Rinse aid and detergent both have the same active, harmful ingredient: sulfates aka AES aka surfactants. The difference is that detergent gets rinsed off, while rinse aid IS the rinse (vs plain non-aided water).
That may be true, but your assertion that rinse aids have sulfates is incorrect. All the ones I've looked at have nonionic surfactants that are not sulfates.
(There are also sulfates that are aren't AES, such as sodium sulfate, which appears in many powdered dishwasher detergents. I doubt this has the same effect, so it's incorrect to just blame "sulfates".)
I think you need to learn the gloriously liberating feeling of admitting you were wrong.
Interestingly enough there was ANOTHER study where they looked at safety of plastic bottles. And then they discovered that plastic bottles absorbed WAY more detergent in the dishwasher than glass or metal and whatnot. This was not even the original intention of their study.
while it is nice that you have cleared up what you meant by 'aes' (a third category which excludes not only most sulfates and most surfactants but even the most common surfactant that is also a sulfate, sds) you have not answered my question
why are you posting this egregious misinformation here
It is talking about professional dishwashers like the ones used in restaurants. So if you dine out on a regular basis you're probably getting exposed to this stuff even if you don't use it at home.
PS I have no chemical expertise, but the article singles out alcohol ethoxylates as the cause of this damage. And while I don't use rinse aid in my home dishwasher, my Cascade dishwasher pods list "Isotridecanol Ethoxylated" as an ingredient, which may be one of these substances? At least this gets rinsed off, though I doubt it gets rinsed completely.
If the purpose of the substance is to make the dishes dry faster it makes sense that it would not be fully rinsed off at the end of the cycle. In theory you would hope that they would evaporate off of the dishes, but that leads to air quality issues, so all in all these rinse aids seem problematic.

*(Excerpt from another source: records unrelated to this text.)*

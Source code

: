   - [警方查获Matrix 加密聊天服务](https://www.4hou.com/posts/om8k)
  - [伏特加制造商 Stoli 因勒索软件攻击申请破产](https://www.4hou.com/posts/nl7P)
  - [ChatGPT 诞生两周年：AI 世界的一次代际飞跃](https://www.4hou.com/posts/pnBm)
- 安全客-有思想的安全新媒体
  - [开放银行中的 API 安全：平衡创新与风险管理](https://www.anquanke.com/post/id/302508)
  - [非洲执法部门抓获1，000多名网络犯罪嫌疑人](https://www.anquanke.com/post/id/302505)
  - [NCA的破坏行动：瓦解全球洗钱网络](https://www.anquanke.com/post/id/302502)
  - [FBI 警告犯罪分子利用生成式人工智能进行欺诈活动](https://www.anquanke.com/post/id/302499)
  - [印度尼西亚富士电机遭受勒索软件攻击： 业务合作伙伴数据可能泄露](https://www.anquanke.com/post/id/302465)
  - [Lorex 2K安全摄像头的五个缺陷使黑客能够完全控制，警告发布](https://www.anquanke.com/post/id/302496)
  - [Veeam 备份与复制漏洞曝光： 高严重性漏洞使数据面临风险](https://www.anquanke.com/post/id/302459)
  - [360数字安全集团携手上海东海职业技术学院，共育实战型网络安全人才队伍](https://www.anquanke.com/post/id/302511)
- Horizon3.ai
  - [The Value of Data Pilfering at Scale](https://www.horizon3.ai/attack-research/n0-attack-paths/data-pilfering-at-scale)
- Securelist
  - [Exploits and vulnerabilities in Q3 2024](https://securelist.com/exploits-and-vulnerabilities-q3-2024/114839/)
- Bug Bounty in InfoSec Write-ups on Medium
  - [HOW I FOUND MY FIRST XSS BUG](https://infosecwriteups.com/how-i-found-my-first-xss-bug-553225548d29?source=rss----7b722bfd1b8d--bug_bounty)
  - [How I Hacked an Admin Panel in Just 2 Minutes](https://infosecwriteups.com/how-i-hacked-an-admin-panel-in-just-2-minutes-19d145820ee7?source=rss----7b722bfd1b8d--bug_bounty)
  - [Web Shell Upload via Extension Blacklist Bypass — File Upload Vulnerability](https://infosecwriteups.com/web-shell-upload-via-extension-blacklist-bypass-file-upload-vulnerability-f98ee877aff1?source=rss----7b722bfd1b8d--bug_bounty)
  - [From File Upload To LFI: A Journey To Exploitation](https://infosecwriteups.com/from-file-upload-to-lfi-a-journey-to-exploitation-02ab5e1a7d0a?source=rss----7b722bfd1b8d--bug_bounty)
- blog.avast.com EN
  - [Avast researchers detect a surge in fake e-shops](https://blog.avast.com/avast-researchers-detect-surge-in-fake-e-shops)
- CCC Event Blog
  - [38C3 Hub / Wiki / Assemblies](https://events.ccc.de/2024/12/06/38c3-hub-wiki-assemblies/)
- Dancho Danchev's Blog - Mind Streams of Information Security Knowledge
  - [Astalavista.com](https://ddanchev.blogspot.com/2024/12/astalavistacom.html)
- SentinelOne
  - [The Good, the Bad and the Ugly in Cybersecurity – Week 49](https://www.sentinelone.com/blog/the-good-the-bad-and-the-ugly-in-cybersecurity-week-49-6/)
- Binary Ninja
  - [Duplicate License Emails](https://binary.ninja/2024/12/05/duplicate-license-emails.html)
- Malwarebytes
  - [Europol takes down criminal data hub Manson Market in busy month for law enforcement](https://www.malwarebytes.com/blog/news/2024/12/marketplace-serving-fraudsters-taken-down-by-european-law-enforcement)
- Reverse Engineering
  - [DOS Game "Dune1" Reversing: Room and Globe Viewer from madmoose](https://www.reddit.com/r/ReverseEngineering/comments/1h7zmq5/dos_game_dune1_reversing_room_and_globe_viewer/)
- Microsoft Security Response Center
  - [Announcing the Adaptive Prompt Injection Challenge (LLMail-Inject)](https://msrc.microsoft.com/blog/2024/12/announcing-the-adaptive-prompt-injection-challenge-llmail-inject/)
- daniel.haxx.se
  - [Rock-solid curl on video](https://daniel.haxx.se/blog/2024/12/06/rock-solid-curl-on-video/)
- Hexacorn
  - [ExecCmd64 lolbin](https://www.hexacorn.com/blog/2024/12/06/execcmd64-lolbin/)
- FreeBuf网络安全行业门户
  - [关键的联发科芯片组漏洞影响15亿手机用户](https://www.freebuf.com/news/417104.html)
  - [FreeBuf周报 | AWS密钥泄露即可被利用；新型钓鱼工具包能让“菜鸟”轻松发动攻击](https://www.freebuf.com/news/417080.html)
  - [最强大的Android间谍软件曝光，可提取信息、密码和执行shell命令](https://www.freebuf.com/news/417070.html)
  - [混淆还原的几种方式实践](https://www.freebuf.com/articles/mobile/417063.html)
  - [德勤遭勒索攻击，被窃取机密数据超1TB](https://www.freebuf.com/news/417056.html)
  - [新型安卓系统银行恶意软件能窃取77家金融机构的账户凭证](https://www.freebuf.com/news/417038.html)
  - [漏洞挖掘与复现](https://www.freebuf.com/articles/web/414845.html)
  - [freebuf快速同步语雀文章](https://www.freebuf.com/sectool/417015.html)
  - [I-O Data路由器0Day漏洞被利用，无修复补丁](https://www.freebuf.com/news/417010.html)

Many years ago I worked as a skivvy in a hotel kitchen. We never used any detergent for the crockery, it just used extremely hot water. The dishes seemed very clean and they dried very rapidly.
How... many... years ago? When I started cooking professionally in the 80s three-stage hand wash had already been required by health codes everywhere for decades. I've seen all kinds of shit but every kitchen at least has the setup and chemicals for that for health inspections if nothing else. In practice even the sketchiest restaurants will have quats even if they only fill it once a day.
GP is talking about a commercial dishwasher. You can't hand wash hot enough -- you'd get serious burns. So anything you hand wash needs the three-stage wash, rinse, sanitize process with detergent and chemical sanitizer.
Yep. If the water is hot enough you don't need chemical detergent or sanitizer. But we're talking about water that is almost boiling -- you'd only find dishwashers that hot in a commercial kitchen.
I wonder if the sanitize button on a residential unit is good enough. (The machines in the article are pressurized, but that is a new technology. The GP post’s machines were probably older.)